━━━━━ SOURCE INFORMATION ━━━━━

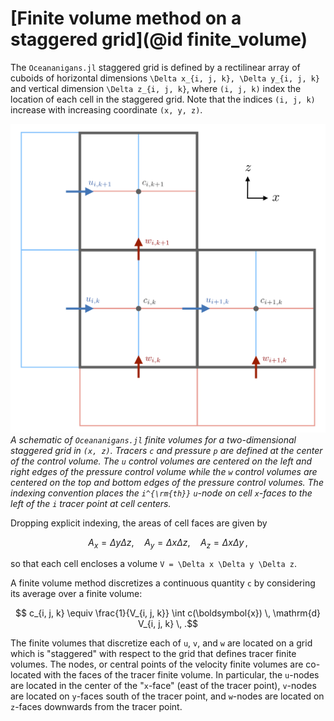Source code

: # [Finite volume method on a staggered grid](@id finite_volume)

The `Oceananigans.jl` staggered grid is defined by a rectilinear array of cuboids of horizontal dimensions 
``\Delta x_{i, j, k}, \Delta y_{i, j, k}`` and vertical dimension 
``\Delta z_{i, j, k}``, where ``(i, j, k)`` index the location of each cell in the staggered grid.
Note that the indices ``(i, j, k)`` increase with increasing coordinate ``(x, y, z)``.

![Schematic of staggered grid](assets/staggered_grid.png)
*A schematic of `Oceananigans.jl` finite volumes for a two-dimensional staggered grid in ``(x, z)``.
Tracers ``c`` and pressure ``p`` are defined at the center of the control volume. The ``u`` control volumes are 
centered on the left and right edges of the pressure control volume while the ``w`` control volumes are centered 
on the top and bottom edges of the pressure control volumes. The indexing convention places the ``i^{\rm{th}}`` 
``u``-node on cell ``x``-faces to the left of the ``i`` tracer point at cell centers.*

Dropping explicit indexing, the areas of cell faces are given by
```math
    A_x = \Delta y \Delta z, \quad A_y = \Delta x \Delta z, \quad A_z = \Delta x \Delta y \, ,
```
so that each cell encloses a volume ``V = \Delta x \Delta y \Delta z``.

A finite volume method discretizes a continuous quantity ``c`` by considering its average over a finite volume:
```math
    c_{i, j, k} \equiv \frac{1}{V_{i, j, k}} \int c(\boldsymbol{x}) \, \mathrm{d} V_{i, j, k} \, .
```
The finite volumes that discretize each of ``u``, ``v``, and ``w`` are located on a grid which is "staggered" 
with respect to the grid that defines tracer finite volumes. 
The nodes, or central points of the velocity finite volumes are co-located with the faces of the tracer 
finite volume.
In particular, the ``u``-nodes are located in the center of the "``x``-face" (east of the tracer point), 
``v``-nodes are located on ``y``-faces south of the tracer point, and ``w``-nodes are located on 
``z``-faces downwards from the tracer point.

━━━━━
━━━━━ SOURCE INFORMATION ━━━━━

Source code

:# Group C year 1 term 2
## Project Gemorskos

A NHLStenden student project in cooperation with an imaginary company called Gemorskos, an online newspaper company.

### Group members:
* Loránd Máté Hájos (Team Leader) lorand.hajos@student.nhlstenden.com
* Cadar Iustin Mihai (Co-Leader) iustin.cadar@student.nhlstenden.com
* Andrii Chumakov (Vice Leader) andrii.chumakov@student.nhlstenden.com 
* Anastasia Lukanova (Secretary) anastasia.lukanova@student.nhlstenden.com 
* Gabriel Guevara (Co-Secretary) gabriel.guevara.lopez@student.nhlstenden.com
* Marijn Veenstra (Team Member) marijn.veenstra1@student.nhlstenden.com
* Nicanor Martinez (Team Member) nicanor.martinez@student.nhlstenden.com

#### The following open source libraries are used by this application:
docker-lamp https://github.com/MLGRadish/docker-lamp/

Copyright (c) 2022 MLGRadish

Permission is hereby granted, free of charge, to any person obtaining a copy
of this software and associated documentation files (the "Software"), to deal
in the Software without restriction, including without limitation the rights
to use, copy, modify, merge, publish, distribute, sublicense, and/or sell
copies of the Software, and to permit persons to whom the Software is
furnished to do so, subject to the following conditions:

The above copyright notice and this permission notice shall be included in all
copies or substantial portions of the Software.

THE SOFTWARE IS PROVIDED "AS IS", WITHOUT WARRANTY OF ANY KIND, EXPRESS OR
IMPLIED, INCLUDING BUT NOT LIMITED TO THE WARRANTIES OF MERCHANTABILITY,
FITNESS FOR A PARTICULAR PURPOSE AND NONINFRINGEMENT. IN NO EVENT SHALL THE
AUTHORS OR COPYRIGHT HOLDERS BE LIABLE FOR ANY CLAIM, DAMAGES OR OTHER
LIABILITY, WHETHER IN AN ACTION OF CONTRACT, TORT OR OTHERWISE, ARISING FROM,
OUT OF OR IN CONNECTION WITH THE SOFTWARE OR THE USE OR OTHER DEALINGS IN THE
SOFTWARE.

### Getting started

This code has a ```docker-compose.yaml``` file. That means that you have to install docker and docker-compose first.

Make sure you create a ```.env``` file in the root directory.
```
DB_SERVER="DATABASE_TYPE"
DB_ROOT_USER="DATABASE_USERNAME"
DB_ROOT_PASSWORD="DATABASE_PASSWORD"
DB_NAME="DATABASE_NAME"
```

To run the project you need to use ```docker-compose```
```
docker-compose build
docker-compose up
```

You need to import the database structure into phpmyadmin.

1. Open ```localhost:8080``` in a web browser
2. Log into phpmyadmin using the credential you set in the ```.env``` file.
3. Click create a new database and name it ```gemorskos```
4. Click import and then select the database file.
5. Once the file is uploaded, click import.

━━━━━
━━━━━ SOURCE INFORMATION ━━━━━

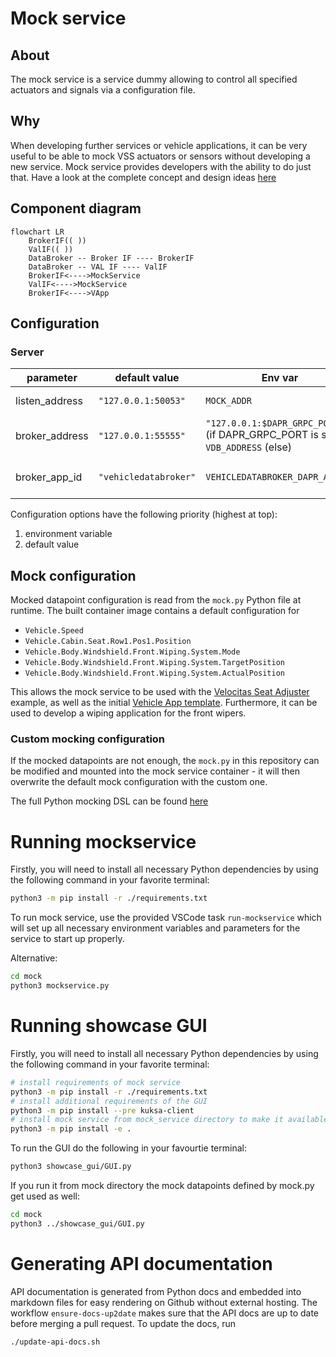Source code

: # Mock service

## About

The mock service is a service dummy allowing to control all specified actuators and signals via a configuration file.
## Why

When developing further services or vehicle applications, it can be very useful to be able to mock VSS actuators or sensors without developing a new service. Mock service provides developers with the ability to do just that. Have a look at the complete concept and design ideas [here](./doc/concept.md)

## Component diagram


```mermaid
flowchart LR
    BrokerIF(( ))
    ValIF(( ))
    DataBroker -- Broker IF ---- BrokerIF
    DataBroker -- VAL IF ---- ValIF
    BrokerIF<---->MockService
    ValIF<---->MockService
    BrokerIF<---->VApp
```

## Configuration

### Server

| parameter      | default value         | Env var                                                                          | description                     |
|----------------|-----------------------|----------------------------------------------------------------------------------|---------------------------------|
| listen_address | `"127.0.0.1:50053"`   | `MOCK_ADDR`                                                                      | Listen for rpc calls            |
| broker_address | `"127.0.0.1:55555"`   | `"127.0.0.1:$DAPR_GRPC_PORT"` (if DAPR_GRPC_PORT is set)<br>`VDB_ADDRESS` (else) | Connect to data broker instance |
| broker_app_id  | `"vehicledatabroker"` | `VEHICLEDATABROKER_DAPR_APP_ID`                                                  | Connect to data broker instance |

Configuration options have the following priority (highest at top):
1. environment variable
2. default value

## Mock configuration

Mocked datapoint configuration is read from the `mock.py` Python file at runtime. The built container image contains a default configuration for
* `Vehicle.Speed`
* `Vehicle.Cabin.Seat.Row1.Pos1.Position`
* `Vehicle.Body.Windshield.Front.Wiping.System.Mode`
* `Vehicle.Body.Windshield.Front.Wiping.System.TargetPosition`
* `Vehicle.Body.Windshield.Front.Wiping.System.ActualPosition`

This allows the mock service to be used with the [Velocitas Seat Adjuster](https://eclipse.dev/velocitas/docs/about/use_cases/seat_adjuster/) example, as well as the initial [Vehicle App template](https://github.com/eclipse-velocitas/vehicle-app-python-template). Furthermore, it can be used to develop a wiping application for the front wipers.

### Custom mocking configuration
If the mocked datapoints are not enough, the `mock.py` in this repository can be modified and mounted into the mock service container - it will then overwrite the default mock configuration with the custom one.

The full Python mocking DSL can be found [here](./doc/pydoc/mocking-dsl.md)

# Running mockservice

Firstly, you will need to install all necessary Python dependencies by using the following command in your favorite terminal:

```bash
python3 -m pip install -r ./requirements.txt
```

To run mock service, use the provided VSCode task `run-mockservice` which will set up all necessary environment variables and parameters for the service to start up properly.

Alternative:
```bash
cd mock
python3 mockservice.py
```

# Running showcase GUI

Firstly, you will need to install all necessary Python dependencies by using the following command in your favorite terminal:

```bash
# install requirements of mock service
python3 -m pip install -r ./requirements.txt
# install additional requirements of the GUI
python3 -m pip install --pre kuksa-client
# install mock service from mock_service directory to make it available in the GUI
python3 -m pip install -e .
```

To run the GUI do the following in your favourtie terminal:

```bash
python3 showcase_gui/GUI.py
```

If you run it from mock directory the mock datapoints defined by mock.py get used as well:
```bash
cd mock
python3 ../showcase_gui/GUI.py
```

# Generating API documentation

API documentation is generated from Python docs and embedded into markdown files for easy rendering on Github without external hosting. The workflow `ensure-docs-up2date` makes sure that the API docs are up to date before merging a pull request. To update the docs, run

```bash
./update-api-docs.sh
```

━━━━━

**PROBLEM DETAILS**. When a line in the data contains the string "Body", copy that line.

**SOLUTION TO THE EXERCISE**.
* `Vehicle.Body.Windshield.Front.Wiping.System.Mode`
* `Vehicle.Body.Windshield.Front.Wiping.System.TargetPosition`
* `Vehicle.Body.Windshield.Front.Wiping.System.ActualPosition`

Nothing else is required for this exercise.